Task prompt:
Keep only those lines of the records that include the string "begin".

Stored items:
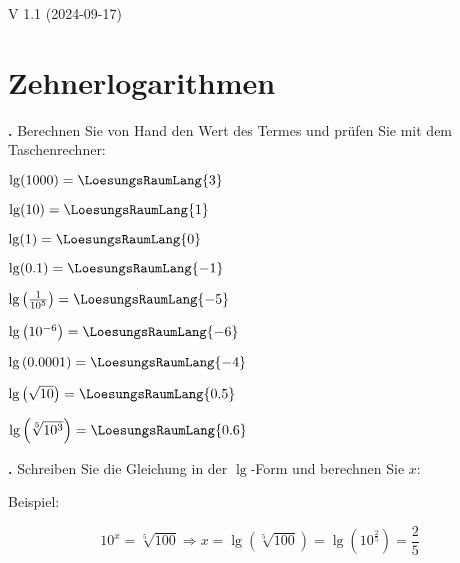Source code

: 
\renewcommand{\bbwAufgabenBlockID}{A2Log}

\renewcommand{\metaHeaderLine}{Logarithmen}
\renewcommand{\arbeitsblattTitel}{Algebra: Logarithmen}


\arbeitsblattHeader{}

\begin{center}V 1.1 (2024-09-17) \end{center}
\section{Zehnerlogarithmen}

\textbf{\bbwAufgabenNummer{}.}
Berechnen Sie von Hand den Wert des Termes und prüfen Sie mit dem Taschenrechner:

\begin{bbwAufgabenBlock}
\item $\lg(1000) = \LoesungsRaumLang{3}$
\item $\lg(10) = \LoesungsRaumLang{1}$
\item $\lg(1) = \LoesungsRaumLang{0}$
\item $\lg(0.1) = \LoesungsRaumLang{-1}$
\item $\lg\left(\frac1{10^5}\right) = \LoesungsRaumLang{-5}$
\item $\lg\left(10^{-6}\right) = \LoesungsRaumLang{-6}$
\item $\lg\left(0.0001\right) = \LoesungsRaumLang{-4}$
\item $\lg\left(\sqrt{10}\right) = \LoesungsRaumLang{0.5}$
\item $\lg\left(\sqrt[5]{10^3}\right) = \LoesungsRaumLang{0.6}$
\end{bbwAufgabenBlock}

\newpage


\textbf{\bbwAufgabenNummer{}.}
Schreiben Sie die Gleichung in der $\lg$-Form und berechnen Sie $x$:

Beispiel:

$$10^x=\sqrt[5]{100} \Longrightarrow   x=\lg\left(\sqrt[5]{100}\right)
= \lg\left(10^{\frac25}\right) = \frac25$$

Expected output:
\begin{center}V 1.1 (2024-09-17) \end{center}
\begin{bbwAufgabenBlock}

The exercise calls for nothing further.